The entries are to be given back verbatim; no picture is to be copied.

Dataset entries
══════
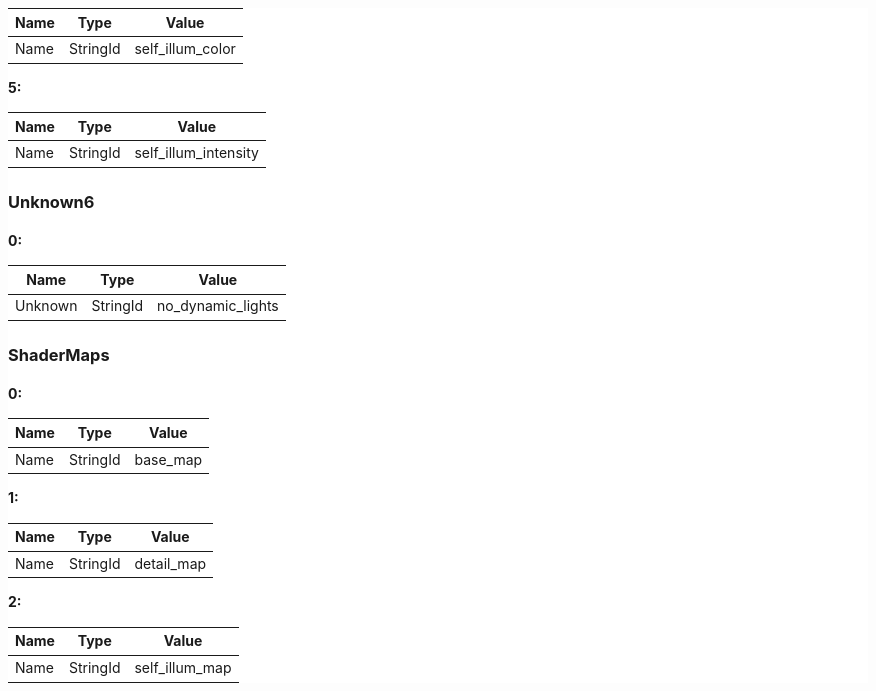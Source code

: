 Name	| Type	| Value
---	|---	|---	|
Name	|StringId	|self_illum_color


**5:**

Name	| Type	| Value
---	|---	|---	|
Name	|StringId	|self_illum_intensity


### Unknown6

**0:**

Name	| Type	| Value
---	|---	|---	|
Unknown	|StringId	|no_dynamic_lights


### ShaderMaps

**0:**

Name	| Type	| Value
---	|---	|---	|
Name	|StringId	|base_map


**1:**

Name	| Type	| Value
---	|---	|---	|
Name	|StringId	|detail_map


**2:**

Name	| Type	| Value
---	|---	|---	|
Name	|StringId	|self_illum_map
══════
Answer below —
Source code

: Name	| Type	| Value
---	|---	|---	|
Name	|StringId	|self_illum_color


**5:**

Name	| Type	| Value
---	|---	|---	|
Name	|StringId	|self_illum_intensity


### Unknown6

**0:**

Name	| Type	| Value
---	|---	|---	|
Unknown	|StringId	|no_dynamic_lights


### ShaderMaps

**0:**

Name	| Type	| Value
---	|---	|---	|
Name	|StringId	|base_map


**1:**

Name	| Type	| Value
---	|---	|---	|
Name	|StringId	|detail_map


**2:**

Name	| Type	| Value
---	|---	|---	|
Name	|StringId	|self_illum_map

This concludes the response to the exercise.